SOTU Raises Profile of Bootstrapping Female Entrepreneur
Founder and CEO Andra Rush has assembled and grown an auto-parts-manufacturing and shipping firm whose success captured the attention of the President of the United States.
February 2 2014 by Dale Buss
Mid-Market Company of the Week: Rush Group
When the cameras of the national media lingered on Andra Rush at President Obama’s State of the Union Address this week, the attention represented the culmination of the Native American entrepreneur’s remarkable story of success in building her industrial Rush Group from nothing to a nearly $900-million enterprise with a strong and ever-growing presence in auto-parts-manufacturing and shipping in the Detroit area.
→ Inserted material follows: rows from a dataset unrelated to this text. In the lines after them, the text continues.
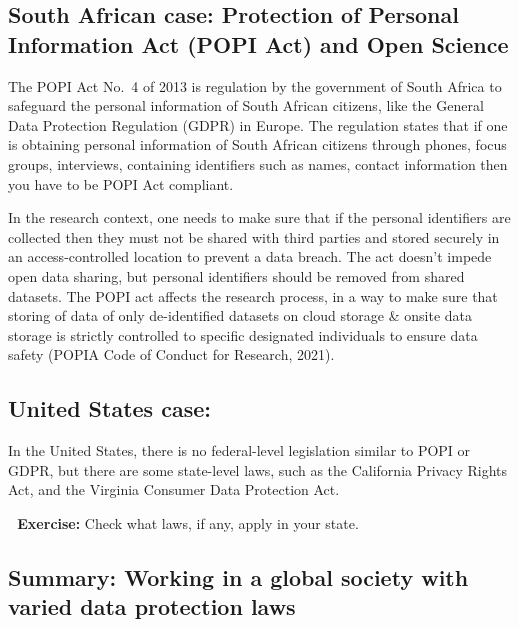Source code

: \documentclass[
  letterpaper,
  DIV=11,
  numbers=noendperiod]{scrreport}
\begin{document}
\hypertarget{south-african-case-protection-of-personal-information-act-popi-act-and-open-science}{%
\subsection{South African case: Protection of Personal Information Act
(POPI Act) and Open
Science}\label{south-african-case-protection-of-personal-information-act-popi-act-and-open-science}}

The POPI Act No.~4 of 2013 is regulation by the government of South
Africa to safeguard the personal information of South African citizens,
like the General Data Protection Regulation (GDPR) in Europe. The
regulation states that if one is obtaining personal information of South
African citizens through phones, focus groups, interviews, containing
identifiers such as names, contact information then you have to be POPI
Act compliant.

In the research context, one needs to make sure that if the personal
identifiers are collected then they must not be shared with third
parties and stored securely in an access-controlled location to prevent
a data breach. The act doesn't impede open data sharing, but personal
identifiers should be removed from shared datasets. The POPI act affects
the research process, in a way to make sure that storing of data of only
de-identified datasets on cloud storage \& onsite data storage is
strictly controlled to specific designated individuals to ensure data
safety (POPIA Code of Conduct for Research, 2021).

\hypertarget{united-states-case}{%
\subsection{United States case:}\label{united-states-case}}

In the United States, there is no federal-level legislation similar to
POPI or GDPR, but there are some state-level laws, such as the
California Privacy Rights Act, and the Virginia Consumer Data Protection
Act.

\textbf{📝 Exercise:} Check what laws, if any, apply in your state.

\hypertarget{summary-working-in-a-global-society-with-varied-data-protection-laws}{%
\subsection{Summary: Working in a global society with varied data
protection
laws}\label{summary-working-in-a-global-society-with-varied-data-protection-laws}}
\end{document}
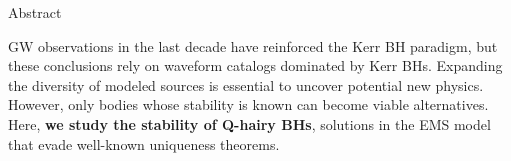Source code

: \begin{block}{Abstract}

\Gls{GW} observations in the last decade have reinforced the Kerr \gls{BH} paradigm, but these conclusions rely on waveform catalogs dominated by Kerr \glspl{BH}. Expanding the diversity of modeled sources is essential to uncover potential new physics. However, only bodies whose stability is known can become viable alternatives. Here, \textbf{we study the stability of Q-hairy \glspl{BH}}, solutions in the \gls{EMS} model that evade well-known uniqueness theorems.

\end{block}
The 49-year-old Rush bootstrapped the founding of Rush Trucking in 1984, at the age of 27, by maxing out credit cards and borrowing $5,000 from her parents to buy a van and two used pickups which she then began using to ferry small packages from the airport for General Motors and Ford. Quickly, she built Rush Trucking into a huge player in auto-parts transportation, and by last year had built it into a $120-million-plus enterprise that hires many Native Americans from reservations in Michigan.
But that wasn’t even what got the president’s attention. What did: Two years ago, Rush Group founded a joint venture, Detroit Manufacturing Systems, with French auto-parts supplier Faurecia, taking over a nearly $700-million book of interior-parts business from Ford. Now the company employs more than 700 people, and Rush has focused on hiring unemployed and underemployed Detroit residents.
“She dialed up what we call an American Job Center – places where folks can walk in to get the help or training they need to find a new job, or a better job,” Obama said about Rush in his 2014 State of the Union. “She was flooded with new workers.”
After the address, Rush said that she’ll continue push for favorable federal treatment of the kinds of people she’s hiring.
“I’m trying to learn and navigate how we access grants and tax credits so that I can continue to invest in our businesses and people,” Rush told Crain’s Detroit Business.
Yet, as Rush told Chief Executive in 2012, she’s dedicated to capitalist solutions. “We all feel frustration, and when you do, it’s easy to feel discontent” about America’s financial distress and economic stagnation. “But at the end of the day, the [U.S. system of free-market capitalism] has proved to be more reliable and more successful than anything else in the world.”
Rush Group / CEO: Andra Rush
Size: About 1,200 employees in two main companies, Rush Trucking and Detroit Manufacturing Systems, totaling nearly $900 million in annual revenues.
Location: Wayne, Mich.
Goal: These days, Rush is focused on creating “long-term, sustainable jobs … in underserved areas,” as highlighted in Obama’s speech. “I look for the win, win, win. You can call it a dream; I call it an opportunity.”
Fact: For many years, Andra Rush put up with doubts that she had been responsible for building Rush Trucking. “People imagined that the business was run by my dad or my boyfriend,” she told Reader’s Digest. “I had to say, ‘No, the business is me!’”
Unique: Rush Group is the largest U.S. company owned by a Native American.